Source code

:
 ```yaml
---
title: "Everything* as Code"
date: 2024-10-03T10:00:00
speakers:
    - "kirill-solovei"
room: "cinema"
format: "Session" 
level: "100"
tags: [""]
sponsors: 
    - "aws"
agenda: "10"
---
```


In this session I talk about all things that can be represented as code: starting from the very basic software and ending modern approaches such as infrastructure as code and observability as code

* Task to carry out
An exact copy of every entry above is required.

* Task answer
Source code

:
 ```yaml
---
title: "Everything* as Code"
date: 2024-10-03T10:00:00
speakers:
    - "kirill-solovei"
room: "cinema"
format: "Session" 
level: "100"
tags: [""]
sponsors: 
    - "aws"
agenda: "10"
---
```


In this session I talk about all things that can be represented as code: starting from the very basic software and ending modern approaches such as infrastructure as code and observability as code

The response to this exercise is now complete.